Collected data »

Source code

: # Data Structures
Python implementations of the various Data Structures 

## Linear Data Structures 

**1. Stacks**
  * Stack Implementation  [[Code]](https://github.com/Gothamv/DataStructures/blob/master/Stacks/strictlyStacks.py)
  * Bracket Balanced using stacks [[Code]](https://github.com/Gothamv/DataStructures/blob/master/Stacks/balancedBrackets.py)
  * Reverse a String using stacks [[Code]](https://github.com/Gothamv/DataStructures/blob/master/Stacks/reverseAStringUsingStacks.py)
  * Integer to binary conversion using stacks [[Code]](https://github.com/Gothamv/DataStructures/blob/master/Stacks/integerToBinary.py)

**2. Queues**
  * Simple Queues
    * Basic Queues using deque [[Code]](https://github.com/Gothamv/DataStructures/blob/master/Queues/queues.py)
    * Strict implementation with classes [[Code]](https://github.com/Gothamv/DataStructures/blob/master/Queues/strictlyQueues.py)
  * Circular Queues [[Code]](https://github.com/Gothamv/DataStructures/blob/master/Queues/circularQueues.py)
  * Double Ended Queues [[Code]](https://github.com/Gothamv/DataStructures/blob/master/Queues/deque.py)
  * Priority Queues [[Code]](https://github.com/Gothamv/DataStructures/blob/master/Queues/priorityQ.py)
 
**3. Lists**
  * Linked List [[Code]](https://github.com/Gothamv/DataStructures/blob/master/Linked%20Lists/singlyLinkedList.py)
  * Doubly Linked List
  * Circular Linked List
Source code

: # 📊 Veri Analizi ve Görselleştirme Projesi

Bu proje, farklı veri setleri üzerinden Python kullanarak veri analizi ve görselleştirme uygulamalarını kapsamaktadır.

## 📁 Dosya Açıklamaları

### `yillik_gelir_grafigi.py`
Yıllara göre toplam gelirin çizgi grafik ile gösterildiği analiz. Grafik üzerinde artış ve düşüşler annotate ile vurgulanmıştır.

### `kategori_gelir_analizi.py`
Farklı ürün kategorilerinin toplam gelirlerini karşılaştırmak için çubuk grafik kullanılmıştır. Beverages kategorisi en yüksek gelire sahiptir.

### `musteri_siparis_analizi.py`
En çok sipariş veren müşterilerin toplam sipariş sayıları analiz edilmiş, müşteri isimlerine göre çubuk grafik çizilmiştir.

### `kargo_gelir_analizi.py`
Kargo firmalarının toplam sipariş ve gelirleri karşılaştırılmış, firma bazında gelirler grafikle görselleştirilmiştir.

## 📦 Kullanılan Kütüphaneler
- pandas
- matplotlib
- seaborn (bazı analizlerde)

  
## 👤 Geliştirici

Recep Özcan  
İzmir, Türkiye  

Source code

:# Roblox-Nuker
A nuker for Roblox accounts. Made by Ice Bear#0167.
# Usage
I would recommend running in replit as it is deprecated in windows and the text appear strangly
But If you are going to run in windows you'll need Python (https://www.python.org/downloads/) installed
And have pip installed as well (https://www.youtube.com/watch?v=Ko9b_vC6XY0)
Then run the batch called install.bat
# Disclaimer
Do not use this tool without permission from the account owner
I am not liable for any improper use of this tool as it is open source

Task item » The answer must hold exactly the lines of the entries above, from the first line through the line that contains "Bracket Balanced using", and no others.

Your response »
Source code

: # Data Structures
Python implementations of the various Data Structures 

## Linear Data Structures 

**1. Stacks**
  * Stack Implementation  [[Code]](https://github.com/Gothamv/DataStructures/blob/master/Stacks/strictlyStacks.py)
  * Bracket Balanced using stacks [[Code]](https://github.com/Gothamv/DataStructures/blob/master/Stacks/balancedBrackets.py)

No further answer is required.